Abstract

In unanesthetized, unrestrained cats, placed in a sound-attenuated cage, stroke volume and cardiac output were continuously monitored by an electromagnetic flow transducer chronically implanted around the ascending aorta, arterial pressure was measured by means of a femoral catheter connected to a strain-gauge transducer, and heart rate by a cardiotachograph. Total resistance was computed by dividing arterial pressure by cardiac output. Electroencephalograms, cervical electromyogram, and ocular movements were also monitored to obtain evidence of naturally occurring sleep.

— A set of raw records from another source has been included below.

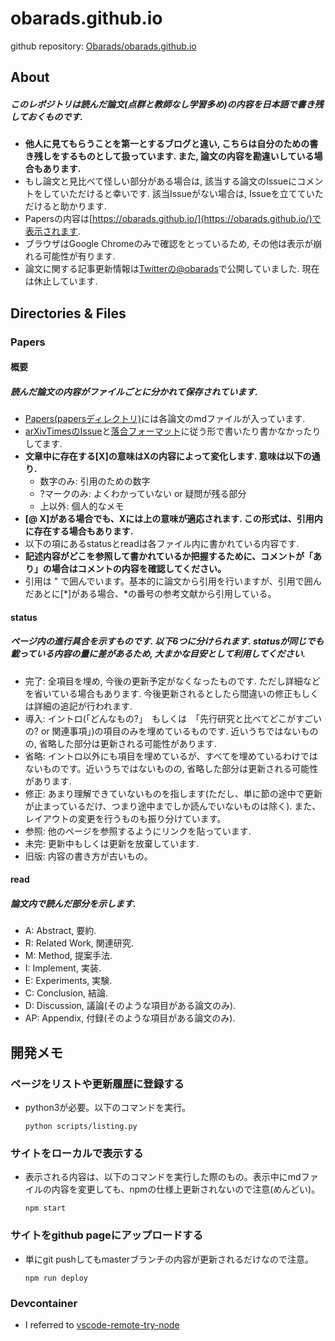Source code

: # obarads.github.io

github repository: [Obarads/obarads.github.io](https://github.com/Obarads/obarads.github.io)

## About
##### このレポジトリは読んだ論文(点群と教師なし学習多め)の内容を日本語で書き残しておくものです.  
- **他人に見てもらうことを第一とするブログと違い, こちらは自分のための書き残しをするものとして扱っています. また, 論文の内容を勘違いしている場合もあります.**
- もし論文と見比べて怪しい部分がある場合は, 該当する論文のIssueにコメントをしていただけると幸いです. 該当Issueがない場合は, Issueを立てていただけると助かります.
- Papersの内容は[https://obarads.github.io/](https://obarads.github.io/)で表示されます. 
- ブラウザはGoogle Chromeのみで確認をとっているため, その他は表示が崩れる可能性が有ります.
- 論文に関する記事更新情報は[Twitterの@obarads](https://twitter.com/obarads)で公開していました. 現在は休止しています.

## Directories & Files
### Papers
#### 概要
##### 読んだ論文の内容がファイルごとに分かれて保存されています.
- [Papers(papersディレクトリ)](./papers)には各論文のmdファイルが入っています. 
- [arXivTimesのIssue](https://github.com/arXivTimes/arXivTimes)と[落合フォーマット](https://www.slideshare.net/Ochyai/1-ftma15?ref=http://lafrenze.hatenablog.com/entry/2015/08/04/120205)に従う形で書いたり書かなかったりしてます. 
- **文章中に存在する[X]の意味はXの内容によって変化します. 意味は以下の通り.**
    - 数字のみ: 引用のための数字
    - ?マークのみ: よくわかっていない or 疑問が残る部分
    - 上以外: 個人的なメモ
- **[@ X]がある場合でも、Xには上の意味が適応されます. この形式は、引用内に存在する場合もあります.**
- 以下の項にあるstatusとreadは各ファイル内に書かれている内容です.
- **記述内容がどこを参照して書かれているか把握するために、コメントが「あり」の場合はコメントの内容を確認してください。**
- 引用は " で囲んでいます。基本的に論文から引用を行いますが、引用で囲んだあとに[*]がある場合、*の番号の参考文献から引用している。

#### status
##### ページ内の進行具合を示すものです. 以下6つに分けられます. statusが同じでも載っている内容の量に差があるため, 大まかな目安として利用してください.  
- 完了: 全項目を埋め, 今後の更新予定がなくなったものです. ただし詳細などを省いている場合もあります. 今後更新されるとしたら間違いの修正もしくは詳細の追記が行われます. 
- 導入: イントロ(「どんなもの?」　もしくは　「先行研究と比べてどこがすごいの? or 関連事項」)の項目のみを埋めているものです. 近いうちではないものの, 省略した部分は更新される可能性があります.
- 省略: イントロ以外にも項目を埋めているが、すべてを埋めているわけではないものです。近いうちではないものの, 省略した部分は更新される可能性があります.
- 修正: あまり理解できていないものを指します(ただし、単に節の途中で更新が止まっているだけ、つまり途中までしか読んでいないものは除く). また、レイアウトの変更を行うものも振り分けています。
- 参照: 他のページを参照するようにリンクを貼っています.
- 未完: 更新中もしくは更新を放棄しています.
- 旧版: 内容の書き方が古いもの。

#### read
##### 論文内で読んだ部分を示します. 
- A: Abstract, 要約. 
- R: Related Work, 関連研究. 
- M: Method, 提案手法. 
- I: Implement, 実装. 
- E: Experiments, 実験. 
- C: Conclusion, 結論. 
- D: Discussion, 議論(そのような項目がある論文のみ).
- AP: Appendix, 付録(そのような項目がある論文のみ).

## 開発メモ
### ページをリストや更新履歴に登録する
- python3が必要。以下のコマンドを実行。
  ```
  python scripts/listing.py
  ```

### サイトをローカルで表示する
- 表示される内容は、以下のコマンドを実行した際のもの。表示中にmdファイルの内容を変更しても、npmの仕様上更新されないので注意(めんどい)。
  ```
  npm start
  ```

### サイトをgithub pageにアップロードする
- 単にgit pushしてもmasterブランチの内容が更新されるだけなので注意。
  ```
  npm run deploy
  ```

### Devcontainer
- I referred to [vscode-remote-try-node](https://github.com/Microsoft/vscode-remote-try-node)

In animals with intact sinoaortic reflexes the fall in arterial pressure occurring during desynchronized sleep was associated with a small decrease in cardiac output and a relatively greater reduction in total resistance. After sinoaortic deafferentation, the conspicuously exaggerated fall in arterial pressure occurring during the same type of sleep was almost entirely due to a parallel exaggeration of the reduction in total resistance; changes in cardiac output were only slightly greater than before deafferentation. Only in the few episodes of desynchronized sleep in which extreme hypotension was accompanied by signs of cerebral anoxia, did cardiac output greatly decrease; in these cases, calculated resistance was found to increase. Both small and large changes in cardiac output were independent of heart innervation.